However, this rationale doesn’t square with the requirement of the cited standard, 30 C.F.R. §75.202(a), which specifies that “[t]he roof, face and ribs of areas where persons work or travel shall be supported or otherwise controlled to protect persons from hazards related to falls of the roof, face or ribs and coal or rock bursts.” Clearly, and with a staggeringly large failure, the roof in this instance was not supported or otherwise controlled, and in that safety-enforcing sense, the gravity occurred. The gravity of the violation should not turn on whether the mine operator had the sheer luck of no miner being at that location at that moment of inundation. If that were the test, the agreement of the parties to designate the gravity as ‘reasonably likely’ would not make sense either – no one was injured when the collapse occurred, so following the line of reasoning regarding ‘occurred,’ it was not ‘reasonably likely’ either and by that thinking ‘no likelihood’ should have been the designation.

 

The Respondent’s unusual line of reasoning has been rejected. See, e.g., Clintwood Elkhorn Mining Co., 38 FMSHRC 458, 466 (Mar. 2016) (ALJ), upholding the inspector’s determination an injury reasonably expected to be “fatal” and “occurred” when a miner received abrasions and bruising in a runaway truck accident.

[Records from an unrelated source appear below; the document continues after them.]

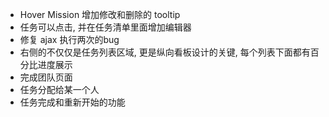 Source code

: * Hover Mission 增加修改和删除的 tooltip
* 任务可以点击, 并在任务清单里面增加编辑器
* 修复 ajax 执行两次的bug
* 右侧的不仅仅是任务列表区域, 更是纵向看板设计的关键, 每个列表下面都有百分比进度展示
* 完成团队页面
* 任务分配给某一个人
* 任务完成和重新开始的功能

The inspector “designated the injury as reasonably expected to result in a fatality because this type of accident -- a runaway truck -- could have resulted, and had resulted, in fatalities in the past.” Id.

 

“As a general proposition, rules of statutory construction can be employed in the interpretation of administrative regulations. See C. D. Sands, 1A Sutherland Statutory Construction, § 31.06, p. 362 (1972). According to 2 Am. Jur. 2d, Administrative Law, § 307 (1962), ‘rules made in the exercise of a power delegated by statute should be construed together with the statute to make, if possible, an effectual piece of legislation in harmony with common sense and sound reason.’” Golden R Coal Co., 2 FMSHRC 446, 448-49 (Feb. 1980) (ALJ)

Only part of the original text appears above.